▶ **EXERCISE DETAILS**: Output the data in full and exactly as presented.

▶ **AVAILABLE DATA**:
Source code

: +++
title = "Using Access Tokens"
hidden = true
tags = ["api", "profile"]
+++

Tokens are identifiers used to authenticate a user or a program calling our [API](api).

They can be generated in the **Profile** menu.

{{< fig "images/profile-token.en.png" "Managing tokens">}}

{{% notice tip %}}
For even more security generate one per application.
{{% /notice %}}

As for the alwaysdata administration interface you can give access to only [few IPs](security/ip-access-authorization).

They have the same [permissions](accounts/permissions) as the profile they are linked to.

▶ **RESULT OF THIS TASK**:
Source code

: +++
title = "Using Access Tokens"
hidden = true
tags = ["api", "profile"]
+++

Tokens are identifiers used to authenticate a user or a program calling our [API](api).

They can be generated in the **Profile** menu.

{{< fig "images/profile-token.en.png" "Managing tokens">}}

{{% notice tip %}}
For even more security generate one per application.
{{% /notice %}}

As for the alwaysdata administration interface you can give access to only [few IPs](security/ip-access-authorization).

They have the same [permissions](accounts/permissions) as the profile they are linked to.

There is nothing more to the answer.